◆ Your instructions ◆
Scan the entries below for the word "topics". Copy each line that has it.

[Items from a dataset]
-=-=-=-=-

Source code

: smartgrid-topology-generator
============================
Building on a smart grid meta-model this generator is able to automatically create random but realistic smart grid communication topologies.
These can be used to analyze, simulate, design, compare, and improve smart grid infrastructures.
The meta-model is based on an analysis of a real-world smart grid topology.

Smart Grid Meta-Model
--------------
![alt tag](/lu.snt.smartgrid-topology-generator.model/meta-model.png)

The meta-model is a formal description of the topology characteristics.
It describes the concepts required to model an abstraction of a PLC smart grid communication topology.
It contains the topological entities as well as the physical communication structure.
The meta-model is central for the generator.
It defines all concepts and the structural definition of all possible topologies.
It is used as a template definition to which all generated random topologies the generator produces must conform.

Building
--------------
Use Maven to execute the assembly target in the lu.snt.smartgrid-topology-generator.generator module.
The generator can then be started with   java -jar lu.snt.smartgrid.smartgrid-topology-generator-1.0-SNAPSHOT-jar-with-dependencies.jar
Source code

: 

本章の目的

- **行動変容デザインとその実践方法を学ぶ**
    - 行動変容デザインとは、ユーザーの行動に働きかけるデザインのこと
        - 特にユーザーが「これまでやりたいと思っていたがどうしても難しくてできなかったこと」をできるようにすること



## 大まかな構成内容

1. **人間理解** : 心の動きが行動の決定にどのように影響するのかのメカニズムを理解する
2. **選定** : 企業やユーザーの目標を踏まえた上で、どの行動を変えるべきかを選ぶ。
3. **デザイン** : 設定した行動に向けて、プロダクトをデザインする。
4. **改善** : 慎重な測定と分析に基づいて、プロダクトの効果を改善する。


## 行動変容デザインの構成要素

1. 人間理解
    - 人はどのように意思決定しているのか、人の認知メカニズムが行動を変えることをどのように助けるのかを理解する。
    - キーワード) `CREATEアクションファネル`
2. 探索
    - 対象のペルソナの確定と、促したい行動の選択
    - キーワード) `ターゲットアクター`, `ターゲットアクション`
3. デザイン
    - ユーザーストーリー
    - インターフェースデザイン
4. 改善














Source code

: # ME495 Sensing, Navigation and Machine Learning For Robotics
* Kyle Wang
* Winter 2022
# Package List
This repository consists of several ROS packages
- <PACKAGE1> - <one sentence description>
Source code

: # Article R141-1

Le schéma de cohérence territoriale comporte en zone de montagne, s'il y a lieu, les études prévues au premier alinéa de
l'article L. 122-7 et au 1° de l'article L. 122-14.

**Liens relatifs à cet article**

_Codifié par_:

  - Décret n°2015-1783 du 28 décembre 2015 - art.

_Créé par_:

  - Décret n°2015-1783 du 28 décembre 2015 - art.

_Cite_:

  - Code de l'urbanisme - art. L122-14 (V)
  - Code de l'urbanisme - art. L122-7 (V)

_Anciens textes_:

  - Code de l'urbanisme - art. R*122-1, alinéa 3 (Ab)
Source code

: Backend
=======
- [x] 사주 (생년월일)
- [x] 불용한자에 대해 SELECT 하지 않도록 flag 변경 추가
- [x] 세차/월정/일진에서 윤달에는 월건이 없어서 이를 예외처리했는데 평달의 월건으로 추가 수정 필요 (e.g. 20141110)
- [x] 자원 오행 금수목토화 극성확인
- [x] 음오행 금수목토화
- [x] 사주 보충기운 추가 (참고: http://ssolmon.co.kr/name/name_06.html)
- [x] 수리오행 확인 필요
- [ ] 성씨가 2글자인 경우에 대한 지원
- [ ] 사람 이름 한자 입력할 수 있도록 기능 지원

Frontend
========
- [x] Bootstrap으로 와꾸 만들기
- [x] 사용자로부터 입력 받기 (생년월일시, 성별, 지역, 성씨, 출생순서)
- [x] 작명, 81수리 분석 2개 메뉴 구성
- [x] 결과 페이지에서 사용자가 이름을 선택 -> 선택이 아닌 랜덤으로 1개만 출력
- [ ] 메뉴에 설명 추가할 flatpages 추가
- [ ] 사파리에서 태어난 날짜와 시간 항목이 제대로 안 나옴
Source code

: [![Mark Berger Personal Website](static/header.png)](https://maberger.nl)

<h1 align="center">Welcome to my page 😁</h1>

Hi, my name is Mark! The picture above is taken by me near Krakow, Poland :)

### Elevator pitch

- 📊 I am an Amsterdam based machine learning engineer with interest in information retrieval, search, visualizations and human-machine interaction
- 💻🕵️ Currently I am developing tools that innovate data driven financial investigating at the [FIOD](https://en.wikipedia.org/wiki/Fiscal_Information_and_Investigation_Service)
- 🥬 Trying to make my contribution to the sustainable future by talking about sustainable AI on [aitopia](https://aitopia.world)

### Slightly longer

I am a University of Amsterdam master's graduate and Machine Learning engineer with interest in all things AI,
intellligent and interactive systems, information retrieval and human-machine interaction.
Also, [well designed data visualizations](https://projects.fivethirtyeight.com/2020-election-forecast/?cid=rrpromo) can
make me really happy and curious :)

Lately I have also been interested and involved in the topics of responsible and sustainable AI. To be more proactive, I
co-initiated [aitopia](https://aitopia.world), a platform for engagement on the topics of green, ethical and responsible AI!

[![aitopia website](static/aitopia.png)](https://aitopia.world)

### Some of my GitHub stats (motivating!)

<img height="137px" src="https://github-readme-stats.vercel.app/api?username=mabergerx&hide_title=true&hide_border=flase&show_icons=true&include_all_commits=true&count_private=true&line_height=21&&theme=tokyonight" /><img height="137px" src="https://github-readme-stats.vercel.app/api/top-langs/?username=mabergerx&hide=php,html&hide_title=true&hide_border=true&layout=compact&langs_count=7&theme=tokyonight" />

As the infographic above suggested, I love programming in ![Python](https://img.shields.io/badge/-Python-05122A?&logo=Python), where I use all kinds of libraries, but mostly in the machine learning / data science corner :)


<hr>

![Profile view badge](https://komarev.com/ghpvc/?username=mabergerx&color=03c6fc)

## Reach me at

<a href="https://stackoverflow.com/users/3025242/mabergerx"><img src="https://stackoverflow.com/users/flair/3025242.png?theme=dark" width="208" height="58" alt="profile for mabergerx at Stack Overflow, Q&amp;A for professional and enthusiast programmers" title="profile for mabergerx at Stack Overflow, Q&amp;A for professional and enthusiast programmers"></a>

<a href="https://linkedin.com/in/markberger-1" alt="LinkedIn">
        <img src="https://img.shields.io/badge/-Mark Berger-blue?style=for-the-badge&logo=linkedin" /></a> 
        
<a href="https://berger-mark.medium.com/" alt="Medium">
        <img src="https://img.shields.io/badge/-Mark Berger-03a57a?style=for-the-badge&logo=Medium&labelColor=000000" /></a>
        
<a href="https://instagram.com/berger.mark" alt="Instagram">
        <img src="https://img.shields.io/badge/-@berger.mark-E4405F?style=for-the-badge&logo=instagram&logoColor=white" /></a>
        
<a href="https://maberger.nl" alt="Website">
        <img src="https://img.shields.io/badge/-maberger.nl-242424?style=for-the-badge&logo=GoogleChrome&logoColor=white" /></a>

-=-=-=-=-

◆ Task result ◆
Lately I have also been interested and involved in the topics of responsible and sustainable AI. To be more proactive, I
co-initiated [aitopia](https://aitopia.world), a platform for engagement on the topics of green, ethical and responsible AI!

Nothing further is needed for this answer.